For each line below that includes the word "author", make a copy.

*** Given data Section Begins ***

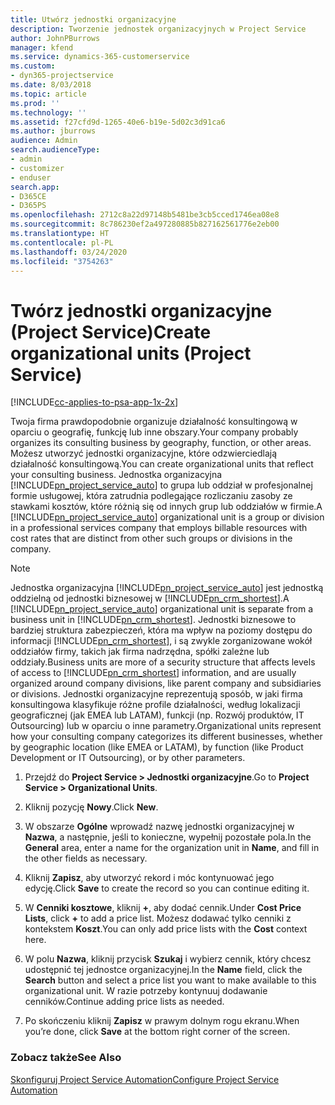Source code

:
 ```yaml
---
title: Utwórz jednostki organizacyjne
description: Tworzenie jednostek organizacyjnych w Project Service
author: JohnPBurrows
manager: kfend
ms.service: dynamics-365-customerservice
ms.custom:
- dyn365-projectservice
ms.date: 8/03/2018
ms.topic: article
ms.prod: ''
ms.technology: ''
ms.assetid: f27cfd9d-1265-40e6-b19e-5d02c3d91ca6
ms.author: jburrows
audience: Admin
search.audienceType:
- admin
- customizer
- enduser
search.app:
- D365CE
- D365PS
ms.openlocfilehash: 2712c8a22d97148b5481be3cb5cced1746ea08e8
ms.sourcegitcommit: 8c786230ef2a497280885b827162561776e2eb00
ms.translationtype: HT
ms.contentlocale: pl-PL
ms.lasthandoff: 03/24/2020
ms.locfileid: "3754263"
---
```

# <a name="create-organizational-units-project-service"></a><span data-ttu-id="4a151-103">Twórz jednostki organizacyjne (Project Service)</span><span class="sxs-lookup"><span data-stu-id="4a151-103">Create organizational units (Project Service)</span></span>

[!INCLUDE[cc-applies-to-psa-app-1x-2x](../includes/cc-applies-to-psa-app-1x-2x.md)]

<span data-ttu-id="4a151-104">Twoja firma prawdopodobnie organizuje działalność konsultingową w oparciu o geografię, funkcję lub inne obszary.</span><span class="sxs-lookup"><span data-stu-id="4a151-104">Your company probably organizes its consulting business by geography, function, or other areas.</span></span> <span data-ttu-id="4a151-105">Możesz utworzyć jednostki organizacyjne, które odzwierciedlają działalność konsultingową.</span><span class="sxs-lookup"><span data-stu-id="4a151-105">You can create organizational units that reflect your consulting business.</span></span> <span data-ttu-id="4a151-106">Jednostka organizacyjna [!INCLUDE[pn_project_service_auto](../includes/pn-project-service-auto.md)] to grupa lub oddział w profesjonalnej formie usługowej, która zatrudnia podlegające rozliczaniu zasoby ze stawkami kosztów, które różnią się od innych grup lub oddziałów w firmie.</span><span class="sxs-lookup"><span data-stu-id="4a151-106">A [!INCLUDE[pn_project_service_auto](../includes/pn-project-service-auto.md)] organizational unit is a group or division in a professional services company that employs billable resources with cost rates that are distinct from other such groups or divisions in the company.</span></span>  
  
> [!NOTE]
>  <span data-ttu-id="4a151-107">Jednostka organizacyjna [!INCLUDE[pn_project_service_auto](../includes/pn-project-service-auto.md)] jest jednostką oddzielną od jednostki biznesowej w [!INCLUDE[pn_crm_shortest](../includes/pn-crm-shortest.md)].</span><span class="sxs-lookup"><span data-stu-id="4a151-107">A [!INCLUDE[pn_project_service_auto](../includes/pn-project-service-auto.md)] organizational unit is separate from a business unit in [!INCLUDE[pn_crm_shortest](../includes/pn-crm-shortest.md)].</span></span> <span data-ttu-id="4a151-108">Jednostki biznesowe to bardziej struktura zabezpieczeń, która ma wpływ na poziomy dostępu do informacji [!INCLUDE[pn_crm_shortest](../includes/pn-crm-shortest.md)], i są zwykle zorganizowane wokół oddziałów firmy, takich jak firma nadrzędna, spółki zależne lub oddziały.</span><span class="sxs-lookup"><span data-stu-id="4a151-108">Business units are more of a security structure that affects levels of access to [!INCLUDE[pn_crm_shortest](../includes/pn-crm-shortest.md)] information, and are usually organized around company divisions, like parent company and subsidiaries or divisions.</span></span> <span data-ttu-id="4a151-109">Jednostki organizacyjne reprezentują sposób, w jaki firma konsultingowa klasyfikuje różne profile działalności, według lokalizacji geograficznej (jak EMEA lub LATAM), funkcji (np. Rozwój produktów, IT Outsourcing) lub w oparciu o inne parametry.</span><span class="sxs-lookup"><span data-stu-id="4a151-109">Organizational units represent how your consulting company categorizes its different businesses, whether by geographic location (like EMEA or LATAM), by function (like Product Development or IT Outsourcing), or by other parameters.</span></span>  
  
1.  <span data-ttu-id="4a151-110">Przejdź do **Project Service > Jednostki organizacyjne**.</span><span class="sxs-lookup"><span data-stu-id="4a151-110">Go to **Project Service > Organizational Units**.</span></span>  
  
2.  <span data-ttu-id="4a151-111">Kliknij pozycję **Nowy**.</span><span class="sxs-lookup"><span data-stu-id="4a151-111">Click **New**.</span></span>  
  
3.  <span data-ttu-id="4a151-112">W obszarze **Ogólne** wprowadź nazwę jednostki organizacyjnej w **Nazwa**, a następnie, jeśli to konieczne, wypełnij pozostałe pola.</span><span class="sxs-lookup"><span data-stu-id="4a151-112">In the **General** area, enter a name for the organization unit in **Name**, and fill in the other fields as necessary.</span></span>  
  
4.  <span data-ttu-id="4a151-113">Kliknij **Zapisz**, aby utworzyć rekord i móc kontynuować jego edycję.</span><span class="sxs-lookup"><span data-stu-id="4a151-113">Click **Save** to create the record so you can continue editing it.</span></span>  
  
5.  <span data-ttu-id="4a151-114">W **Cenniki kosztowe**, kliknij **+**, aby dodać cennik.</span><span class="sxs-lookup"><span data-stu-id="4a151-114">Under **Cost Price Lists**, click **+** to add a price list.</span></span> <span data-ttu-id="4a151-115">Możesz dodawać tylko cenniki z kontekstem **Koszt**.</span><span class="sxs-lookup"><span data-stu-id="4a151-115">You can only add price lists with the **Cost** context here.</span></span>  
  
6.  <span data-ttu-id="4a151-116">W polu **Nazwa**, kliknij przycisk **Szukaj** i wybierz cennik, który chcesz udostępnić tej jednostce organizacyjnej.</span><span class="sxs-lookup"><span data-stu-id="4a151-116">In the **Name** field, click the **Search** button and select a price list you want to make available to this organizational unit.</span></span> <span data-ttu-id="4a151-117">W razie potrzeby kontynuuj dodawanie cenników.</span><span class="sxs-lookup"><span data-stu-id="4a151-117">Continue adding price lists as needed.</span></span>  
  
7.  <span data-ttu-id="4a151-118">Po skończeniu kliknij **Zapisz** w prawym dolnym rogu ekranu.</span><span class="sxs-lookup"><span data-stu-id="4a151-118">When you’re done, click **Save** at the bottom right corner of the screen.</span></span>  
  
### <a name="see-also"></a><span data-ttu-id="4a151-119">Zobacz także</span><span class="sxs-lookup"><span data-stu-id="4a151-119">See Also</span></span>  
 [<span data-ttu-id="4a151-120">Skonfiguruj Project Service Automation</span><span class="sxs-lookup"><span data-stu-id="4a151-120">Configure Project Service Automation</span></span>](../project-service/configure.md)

*** Given data Section Ends ***

Task result
author: JohnPBurrows
ms.author: jburrows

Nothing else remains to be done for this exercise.